(TASK REQUIREMENTS) Look below for lines that hold the string "growth" and copy each one.
---*---
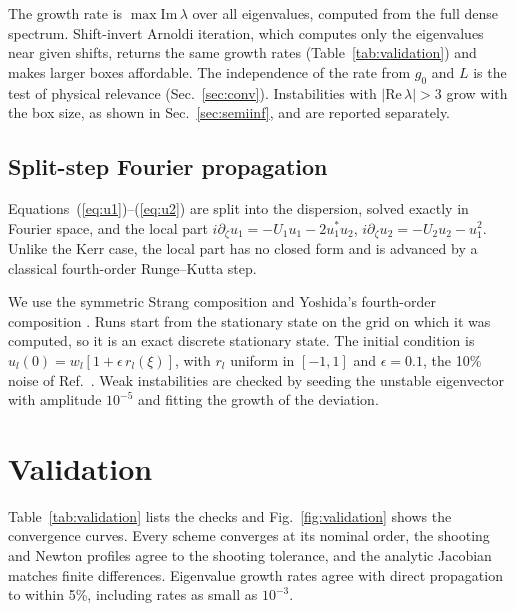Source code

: \documentclass[pra,twocolumn,superscriptaddress,longbibliography]{revtex4-2}
\newcommand{\Img}{\mathrm{Im}\,}
\newcommand{\Rea}{\mathrm{Re}\,}
\begin{document}
The growth rate is $\max\Img\lambda$ over all eigenvalues, computed from the full dense
spectrum. Shift-invert Arnoldi iteration, which computes only the eigenvalues near given shifts,
returns the same growth rates (Table~\ref{tab:validation}) and makes larger boxes affordable.
The independence of the rate from $g_0$ and $L$ is the test of physical relevance
(Sec.~\ref{sec:conv}). Instabilities with $|\Rea\lambda|>3$ grow
with the box size, as shown in Sec.~\ref{sec:semiinf}, and are reported separately.

\subsection{Split-step Fourier propagation}
Equations~(\ref{eq:u1})--(\ref{eq:u2}) are split into the dispersion, solved exactly in Fourier
space, and the local part $i\partial_\zeta u_1 = -U_1u_1-2u_1^{*}u_2$,
$i\partial_\zeta u_2 = -U_2u_2-u_1^2$. Unlike the Kerr case, the local part has no closed form and
is advanced by a classical fourth-order Runge--Kutta step.

We use the symmetric Strang composition \cite{Strang1968,Weideman1986} and Yoshida's
fourth-order composition \cite{Yoshida1990}. Runs start from the stationary state on the grid on
which it was computed, so it is an exact discrete stationary state. The initial condition is
$u_l(0) = w_l[1+\epsilon\,r_l(\xi)]$, with $r_l$ uniform in $[-1,1]$ and $\epsilon=0.1$, the 10\%
noise of Ref.~\cite{MKM2013}. Weak instabilities are checked by seeding the unstable eigenvector
with amplitude $10^{-5}$ and fitting the growth of the deviation.

\section{Validation}\label{sec:validation}
Table~\ref{tab:validation} lists the checks and Fig.~\ref{fig:validation} shows the convergence
curves. Every scheme converges at its nominal order, the shooting and Newton profiles agree to the
shooting tolerance, and the analytic Jacobian matches finite differences. Eigenvalue growth rates
agree with direct propagation to within 5\%, including rates as small as $10^{-3}$.

\begin{table}[t]
\caption{\label{tab:validation}Checks of each building block against a known answer
(results/validation.json, results/weak.json). Weak growth rates: $\Img\lambda$ vs growth of a
seeded perturbation in split-step propagation.}
\footnotesize

\end{table}
\end{document}
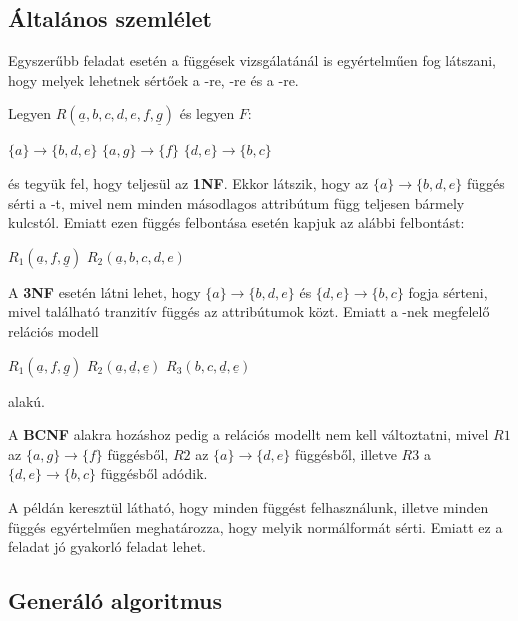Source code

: \subsection{Általános szemlélet}
Egyszerűbb feladat esetén a függések vizsgálatánál is egyértelműen fog látszani, hogy melyek lehetnek sértőek a \nfk-re, \nfh-re és a \BCNF-re.
\begin{pld}
    Legyen $R(\underline{a},b,c,d,e,f,\underline{g})$ és legyen $F$:
    \begin{center}
        $\{a\} \longrightarrow \{b,d,e\}$ \break
        $\{a,g\} \longrightarrow \{f\}$ \break
        $\{d,e\} \longrightarrow \{b,c\}$ \break
    \end{center}
    és tegyük fel, hogy teljesül az \textbf{1NF}. Ekkor látszik, hogy az $\{a\} \rightarrow \{b,d,e\}$ függés sérti a \nfk-t, mivel nem minden másodlagos attribútum függ teljesen bármely kulcstól. Emiatt ezen függés felbontása esetén kapjuk az alábbi felbontást:
    \begin{center}
        $R_1(\underline{a},f,\underline{g})$ \break
        $R_2(\underline{a},b,c,d,e)$
    \end{center}
    A \textbf{3NF} esetén látni lehet, hogy $\{a\} \rightarrow \{b,d,e\}$ és $\{d,e\} \rightarrow \{b,c\}$ fogja sérteni, mivel található tranzitív függés az attribútumok közt. Emiatt a \nfh-nek megfelelő relációs modell
    \begin{center}
        $R_1(\underline{a},f,\underline{g})$ \break
        $R_2(\underline{a},\underline{d},\underline{e})$ \break
        $R_3(b,c,\underline{d},\underline{e})$
    \end{center}
    alakú. \par
    A \textbf{BCNF} alakra hozáshoz pedig a relációs modellt nem kell változtatni, mivel $R1$ az $\{a,g\} \rightarrow \{f\}$ függésből, $R2$ az $\{a\} \rightarrow \{d,e\}$ függésből, illetve $R3$ a $\{d,e\} \rightarrow \{b,c\}$ függésből adódik.
\end{pld}
A példán keresztül látható, hogy minden függést felhasználunk, illetve minden függés egyértelműen meghatározza, hogy melyik normálformát sérti. Emiatt ez a feladat jó gyakorló feladat lehet.

\subsection{Generáló algoritmus}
---*---
(SOLUTION)
The growth rate is $\max\Img\lambda$ over all eigenvalues, computed from the full dense
returns the same growth rates (Table~\ref{tab:validation}) and makes larger boxes affordable.
with amplitude $10^{-5}$ and fitting the growth of the deviation.
shooting tolerance, and the analytic Jacobian matches finite differences. Eigenvalue growth rates
(results/validation.json, results/weak.json). Weak growth rates: $\Img\lambda$ vs growth of a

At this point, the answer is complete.